Thursday, June 21, 2007

Kobe



W-a-a-h.

Boo hoo hoo (sniffle)

I'm gonna take my ball and go home!

Kobe keeps up trade demands
LOS ANGELES - Intentional or not, Kobe Bryant seems to be doing everything he can to pressure the Los Angeles Lakers into trading him.

So far, it doesn’t appear to be working.

The latest twist in the Bryant saga involves an amateur video of the nine-time All-Star denouncing general manager Mitch Kupchak and teammate Andrew Bynum.

Lakers spokesman John Black said the team was contacted about the video before Bryant first requested to be traded on May 30.

‘‘It doesn’t change our stance at all,’’ Black said a day after saying essentially the same thing - that the team has no plans to trade the two-time defending NBA scoring champion.

‘‘These people called us about a month ago, they told us they wanted to sell it, we told them we had no interest in buying it,’’ Black said. ‘‘That’s the end of the story. There’s been no further contact between them and us.’’

Kupchak declined further comment, saying, ‘‘I think enough has been said.’’


Did you hear that, Kobe? Shut up already. Nobody cares.

To judge Kobe as an athlete is easy: he's the best player in the NBA, with the gaudy statistics and the three championship rings to prove it.
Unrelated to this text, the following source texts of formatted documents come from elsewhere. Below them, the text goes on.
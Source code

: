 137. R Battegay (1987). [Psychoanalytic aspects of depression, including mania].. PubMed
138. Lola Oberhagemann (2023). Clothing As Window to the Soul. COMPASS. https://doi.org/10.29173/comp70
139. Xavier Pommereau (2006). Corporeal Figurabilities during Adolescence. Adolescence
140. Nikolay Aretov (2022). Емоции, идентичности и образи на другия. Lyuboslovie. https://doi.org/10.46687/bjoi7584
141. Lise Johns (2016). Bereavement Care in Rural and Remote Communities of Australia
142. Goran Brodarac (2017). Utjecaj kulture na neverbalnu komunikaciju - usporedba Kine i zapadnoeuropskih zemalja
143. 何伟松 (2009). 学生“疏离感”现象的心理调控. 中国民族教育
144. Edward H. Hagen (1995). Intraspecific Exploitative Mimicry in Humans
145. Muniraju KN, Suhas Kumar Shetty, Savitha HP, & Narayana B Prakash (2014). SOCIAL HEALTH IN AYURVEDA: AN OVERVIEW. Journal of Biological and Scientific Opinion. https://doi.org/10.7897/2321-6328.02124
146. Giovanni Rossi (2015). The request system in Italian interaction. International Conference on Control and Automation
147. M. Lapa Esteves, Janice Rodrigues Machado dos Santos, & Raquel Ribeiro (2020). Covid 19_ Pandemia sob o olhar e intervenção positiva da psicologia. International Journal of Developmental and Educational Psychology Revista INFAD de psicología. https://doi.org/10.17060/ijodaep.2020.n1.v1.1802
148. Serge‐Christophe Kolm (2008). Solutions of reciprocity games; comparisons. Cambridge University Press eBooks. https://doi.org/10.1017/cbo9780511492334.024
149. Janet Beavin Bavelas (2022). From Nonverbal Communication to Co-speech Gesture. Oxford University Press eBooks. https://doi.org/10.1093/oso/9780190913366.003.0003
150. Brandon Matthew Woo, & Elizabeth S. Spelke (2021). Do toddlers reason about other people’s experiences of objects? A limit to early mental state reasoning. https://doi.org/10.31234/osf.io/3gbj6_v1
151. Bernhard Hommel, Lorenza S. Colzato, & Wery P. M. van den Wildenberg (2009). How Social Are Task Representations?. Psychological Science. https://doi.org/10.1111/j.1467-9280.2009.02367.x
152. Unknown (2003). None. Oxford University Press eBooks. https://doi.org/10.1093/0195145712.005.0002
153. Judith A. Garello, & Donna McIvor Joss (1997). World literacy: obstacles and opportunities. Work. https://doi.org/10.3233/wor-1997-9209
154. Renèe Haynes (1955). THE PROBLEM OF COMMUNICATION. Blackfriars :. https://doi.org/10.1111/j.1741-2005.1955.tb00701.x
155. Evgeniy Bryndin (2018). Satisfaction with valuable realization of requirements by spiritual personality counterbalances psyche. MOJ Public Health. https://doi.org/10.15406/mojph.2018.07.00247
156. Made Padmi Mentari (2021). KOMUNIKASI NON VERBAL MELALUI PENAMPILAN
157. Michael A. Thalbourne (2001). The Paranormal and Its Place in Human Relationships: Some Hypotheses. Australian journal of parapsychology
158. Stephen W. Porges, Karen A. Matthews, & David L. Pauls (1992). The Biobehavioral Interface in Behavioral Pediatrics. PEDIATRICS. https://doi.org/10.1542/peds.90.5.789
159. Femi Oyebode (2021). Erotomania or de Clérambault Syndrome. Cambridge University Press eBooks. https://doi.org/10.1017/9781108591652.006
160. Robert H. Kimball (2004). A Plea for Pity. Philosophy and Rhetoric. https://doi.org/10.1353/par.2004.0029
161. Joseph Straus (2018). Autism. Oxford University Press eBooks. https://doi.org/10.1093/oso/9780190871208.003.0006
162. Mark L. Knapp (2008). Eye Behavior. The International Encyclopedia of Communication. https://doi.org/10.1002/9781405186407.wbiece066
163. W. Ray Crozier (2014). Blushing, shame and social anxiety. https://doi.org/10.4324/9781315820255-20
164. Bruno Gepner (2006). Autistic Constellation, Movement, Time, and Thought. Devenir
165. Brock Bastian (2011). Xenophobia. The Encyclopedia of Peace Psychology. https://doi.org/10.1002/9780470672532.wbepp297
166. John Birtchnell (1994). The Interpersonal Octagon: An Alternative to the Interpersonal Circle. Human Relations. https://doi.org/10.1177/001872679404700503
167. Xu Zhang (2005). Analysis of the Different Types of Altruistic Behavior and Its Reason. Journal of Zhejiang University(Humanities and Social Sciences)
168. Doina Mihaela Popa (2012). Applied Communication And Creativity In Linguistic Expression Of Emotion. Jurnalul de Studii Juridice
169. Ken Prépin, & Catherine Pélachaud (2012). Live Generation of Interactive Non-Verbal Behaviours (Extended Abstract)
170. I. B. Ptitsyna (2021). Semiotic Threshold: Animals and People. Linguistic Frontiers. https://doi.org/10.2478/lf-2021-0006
As a man, he's a petulant crybaby, and a backstabbing punk who cheated on his wife, betrayed his teammates, chased Shaquille O'Neal out of L.A., and publicly trashed the boss who made him rich.
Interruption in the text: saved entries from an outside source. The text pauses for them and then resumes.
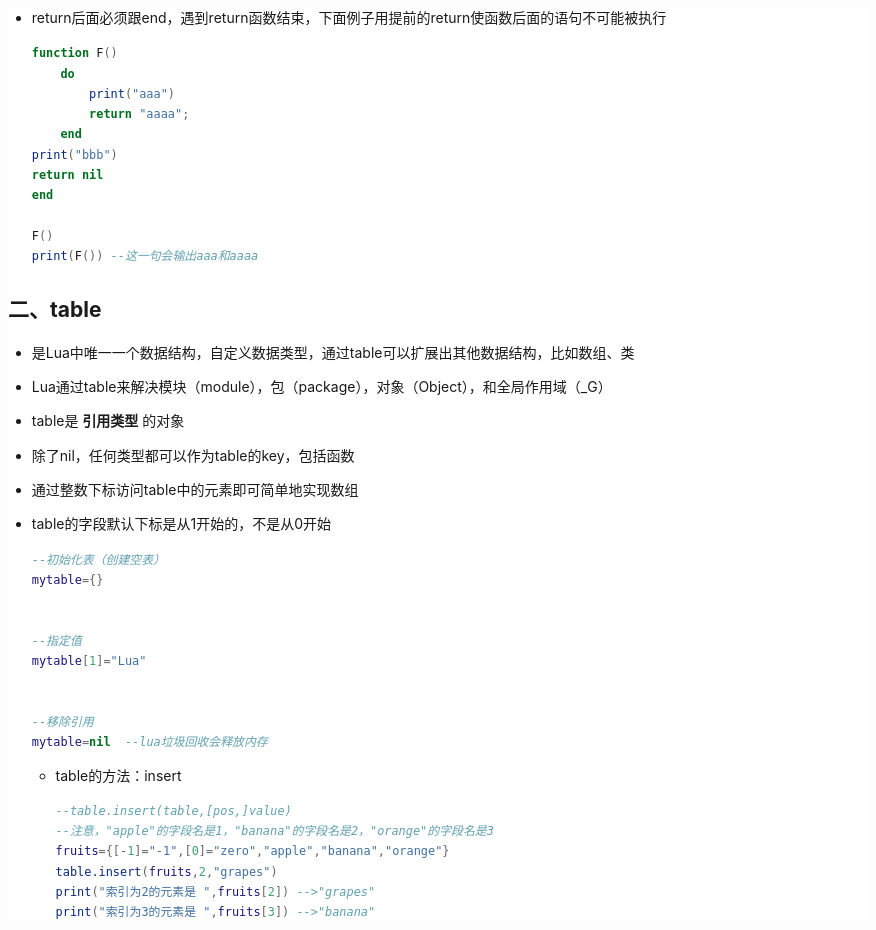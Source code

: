   - return后面必须跟end，遇到return函数结束，下面例子用提前的return使函数后面的语句不可能被执行

    ```lua
    function F()
    	do
    		print("aaa")
    		return "aaaa";
    	end
    print("bbb")
    return nil
    end
    
    F()
    print(F()) --这一句会输出aaa和aaaa
    
    ```



## 二、table

- 是Lua中唯一一个数据结构，自定义数据类型，通过table可以扩展出其他数据结构，比如数组、类

- Lua通过table来解决模块（module），包（package），对象（Object），和全局作用域（_G）

- table是 **引用类型** 的对象

- 除了nil，任何类型都可以作为table的key，包括函数

- 通过整数下标访问table中的元素即可简单地实现数组

- table的字段默认下标是从1开始的，不是从0开始

  ```lua
  --初始化表（创建空表）
  mytable={}
  
  
  --指定值
  mytable[1]="Lua"
  
  
  --移除引用
  mytable=nil  --lua垃圾回收会释放内存
  ```

  - table的方法：insert 

    ```lua
    --table.insert(table,[pos,]value)
    --注意，"apple"的字段名是1，"banana"的字段名是2，"orange"的字段名是3
    fruits={[-1]="-1",[0]="zero","apple","banana","orange"}
    table.insert(fruits,2,"grapes")
    print("索引为2的元素是 ",fruits[2]) -->"grapes"
    print("索引为3的元素是 ",fruits[3]) -->"banana"
    ```

    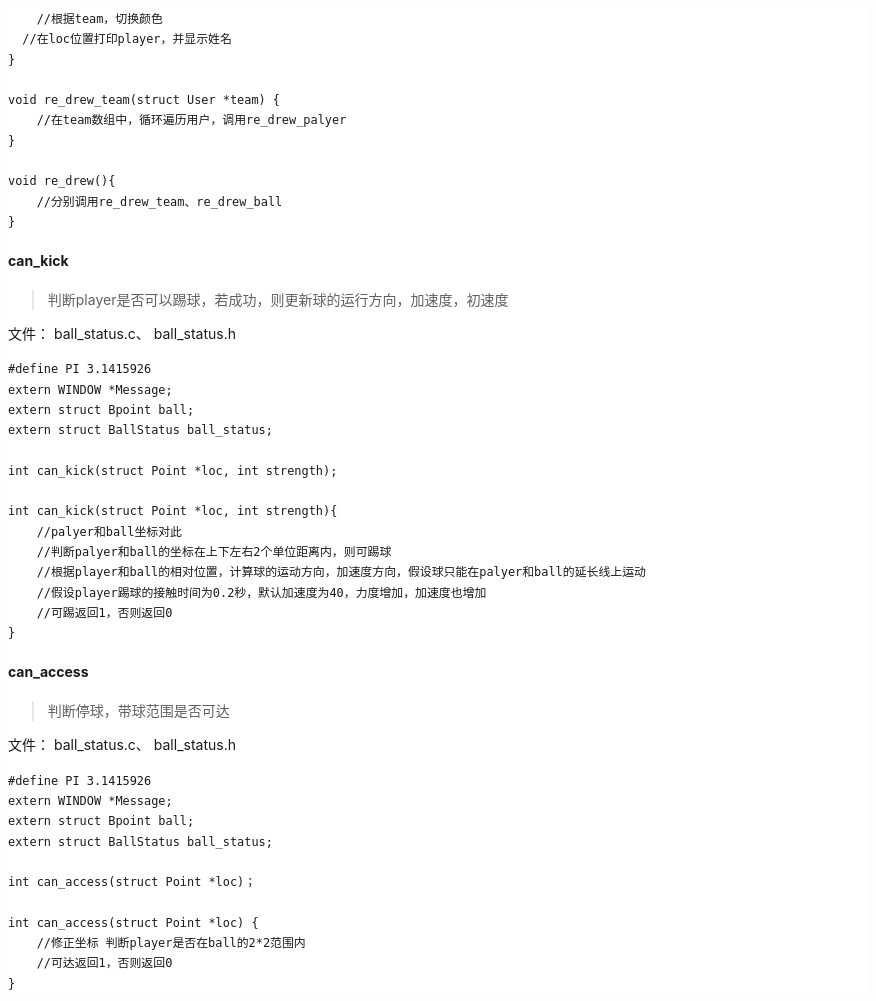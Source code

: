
 ```
	//根据team，切换颜色
  //在loc位置打印player，并显示姓名
}

void re_drew_team(struct User *team) {
	//在team数组中，循环遍历用户，调用re_drew_palyer
}

void re_drew(){
	//分别调用re_drew_team、re_drew_ball
}
```

#### can_kick

> 判断player是否可以踢球，若成功，则更新球的运行方向，加速度，初速度

文件： ball_status.c、 ball_status.h

```
#define PI 3.1415926
extern WINDOW *Message;
extern struct Bpoint ball;
extern struct BallStatus ball_status;

int can_kick(struct Point *loc, int strength);

int can_kick(struct Point *loc, int strength){
	//palyer和ball坐标对此
	//判断palyer和ball的坐标在上下左右2个单位距离内，则可踢球
	//根据player和ball的相对位置，计算球的运动方向，加速度方向，假设球只能在palyer和ball的延长线上运动
	//假设player踢球的接触时间为0.2秒，默认加速度为40，力度增加，加速度也增加
	//可踢返回1，否则返回0
}
```

#### can_access

> 判断停球，带球范围是否可达

文件： ball_status.c、 ball_status.h

```
#define PI 3.1415926
extern WINDOW *Message;
extern struct Bpoint ball;
extern struct BallStatus ball_status;

int can_access(struct Point *loc)；
 
int can_access(struct Point *loc) {
	//修正坐标 判断player是否在ball的2*2范围内
	//可达返回1，否则返回0
}
```
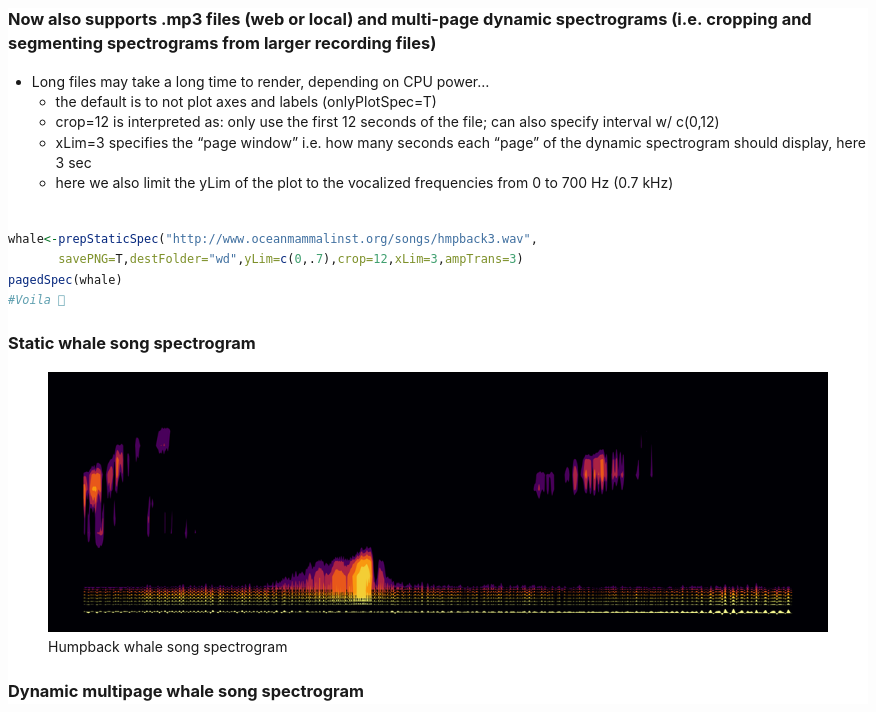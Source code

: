<iframe src="https://player.vimeo.com/video/432727824" style="border:0px" width="100%" height="100%" frameborder="0" allow="autoplay; fullscreen" allowfullscreen>
</iframe>

### Now also supports .mp3 files (web or local) and multi-page dynamic spectrograms (i.e. cropping and segmenting spectrograms from larger recording files)

- Long files may take a long time to render, depending on CPU power…
  - the default is to not plot axes and labels (onlyPlotSpec=T)
  - crop=12 is interpreted as: only use the first 12 seconds of the
    file; can also specify interval w/ c(0,12)
  - xLim=3 specifies the “page window” i.e. how many seconds each “page”
    of the dynamic spectrogram should display, here 3 sec
  - here we also limit the yLim of the plot to the vocalized frequencies
    from 0 to 700 Hz (0.7 kHz)

``` r

whale<-prepStaticSpec("http://www.oceanmammalinst.org/songs/hmpback3.wav",
       savePNG=T,destFolder="wd",yLim=c(0,.7),crop=12,xLim=3,ampTrans=3) 
pagedSpec(whale)
#Voila 🐋
```

### Static whale song spectrogram

<figure>
<img src="man/figures/humpback.png"
alt="Humpback whale song spectrogram" />
<figcaption aria-hidden="true">Humpback whale song
spectrogram</figcaption>
</figure>

### Dynamic multipage whale song spectrogram

<iframe src="https://player.vimeo.com/video/432723336" style="border:0px" frameborder="0" width="100%" height="100%" allow="autoplay; fullscreen" allowfullscreen>
</iframe>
But Kobe's ego has gotten so big, it's squeezed the common sense out of his head. Basketball isn't a one-man game like golf, so nobody, not even a cold-blooded, supernaturally-talented player like Kobe, can do it by himself. In today's NBA, the championship-winning Los Angeles Lakers were an anomaly: they had two Hall of Fame players on the team, not one. Ask Allan Iverson, Patrick Ewing, Charles Barkley, Yao Ming, and Kevin Garnett how it feels trying to do it all by yourself every game. Yeah, you'll get big bucks and put up big numbers every game, but that's all. You'll never win the big game.

David Robinson figured out the math. On his way to being one of those great players doomed to never win a championship, a merciful deity dropped Tim Duncan into the laps of the San Antonio Spurs. It would have been easy for the Admiral to be an arrogant prima donna and refuse to share the spotlight with Duncan, but the aging superstar was intelligent enough to realize that this gifted young player could finally help him win a championship. For the Spurs, it was the beginning of a dynasty.

Until Kobe remembers what got him there in the first place, he'll never win another championship again. Boo hoo hoo.